WHAT NEEDS TO BE DONE: Scan the records for "numbers". Report each line that includes it.

DATA SECTION:
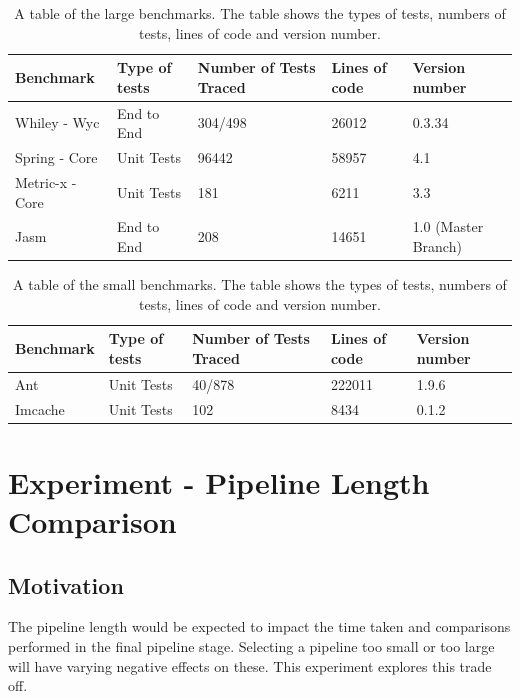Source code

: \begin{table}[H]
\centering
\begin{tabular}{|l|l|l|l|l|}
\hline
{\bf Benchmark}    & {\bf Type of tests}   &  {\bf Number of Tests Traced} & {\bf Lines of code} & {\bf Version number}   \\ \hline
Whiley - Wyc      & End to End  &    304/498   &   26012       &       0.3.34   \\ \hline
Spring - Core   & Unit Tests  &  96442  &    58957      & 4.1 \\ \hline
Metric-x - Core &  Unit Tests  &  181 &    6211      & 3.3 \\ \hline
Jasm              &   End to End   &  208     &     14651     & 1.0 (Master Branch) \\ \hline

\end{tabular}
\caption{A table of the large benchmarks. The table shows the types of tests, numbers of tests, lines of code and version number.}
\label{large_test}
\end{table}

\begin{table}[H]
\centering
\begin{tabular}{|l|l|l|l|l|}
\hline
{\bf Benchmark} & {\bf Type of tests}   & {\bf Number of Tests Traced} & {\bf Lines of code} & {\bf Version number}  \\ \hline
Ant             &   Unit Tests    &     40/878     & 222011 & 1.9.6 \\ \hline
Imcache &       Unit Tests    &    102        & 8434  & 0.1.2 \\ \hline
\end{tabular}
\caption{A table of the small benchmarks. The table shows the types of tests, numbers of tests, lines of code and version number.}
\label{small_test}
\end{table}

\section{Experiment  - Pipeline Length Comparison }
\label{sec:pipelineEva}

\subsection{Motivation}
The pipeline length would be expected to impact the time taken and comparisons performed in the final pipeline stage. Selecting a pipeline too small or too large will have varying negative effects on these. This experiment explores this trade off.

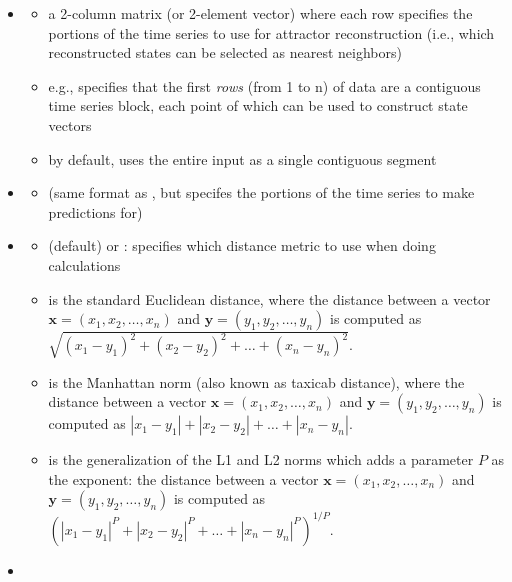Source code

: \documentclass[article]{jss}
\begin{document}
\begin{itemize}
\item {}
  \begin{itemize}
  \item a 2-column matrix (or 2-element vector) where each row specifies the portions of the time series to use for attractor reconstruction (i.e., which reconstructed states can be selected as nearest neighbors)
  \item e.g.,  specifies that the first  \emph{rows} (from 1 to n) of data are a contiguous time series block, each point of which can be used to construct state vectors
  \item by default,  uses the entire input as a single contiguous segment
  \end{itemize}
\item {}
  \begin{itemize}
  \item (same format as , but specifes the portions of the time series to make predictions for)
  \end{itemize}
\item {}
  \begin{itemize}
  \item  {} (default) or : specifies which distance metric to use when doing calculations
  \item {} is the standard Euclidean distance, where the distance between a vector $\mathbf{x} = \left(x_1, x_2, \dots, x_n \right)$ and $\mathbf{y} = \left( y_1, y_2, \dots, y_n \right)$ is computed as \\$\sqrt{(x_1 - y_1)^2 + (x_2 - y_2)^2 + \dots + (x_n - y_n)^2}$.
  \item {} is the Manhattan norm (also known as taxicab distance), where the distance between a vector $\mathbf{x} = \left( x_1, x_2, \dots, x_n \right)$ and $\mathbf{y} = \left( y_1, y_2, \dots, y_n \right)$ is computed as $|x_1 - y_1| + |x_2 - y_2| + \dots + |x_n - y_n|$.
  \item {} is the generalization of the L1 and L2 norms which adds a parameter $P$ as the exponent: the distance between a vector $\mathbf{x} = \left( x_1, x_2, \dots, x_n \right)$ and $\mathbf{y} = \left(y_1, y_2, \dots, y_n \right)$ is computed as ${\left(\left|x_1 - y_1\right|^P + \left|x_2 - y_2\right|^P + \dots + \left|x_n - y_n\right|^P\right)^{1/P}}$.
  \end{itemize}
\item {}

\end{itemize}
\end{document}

ANSWER TO THIS TASK:
\caption{A table of the large benchmarks. The table shows the types of tests, numbers of tests, lines of code and version number.}
\caption{A table of the small benchmarks. The table shows the types of tests, numbers of tests, lines of code and version number.}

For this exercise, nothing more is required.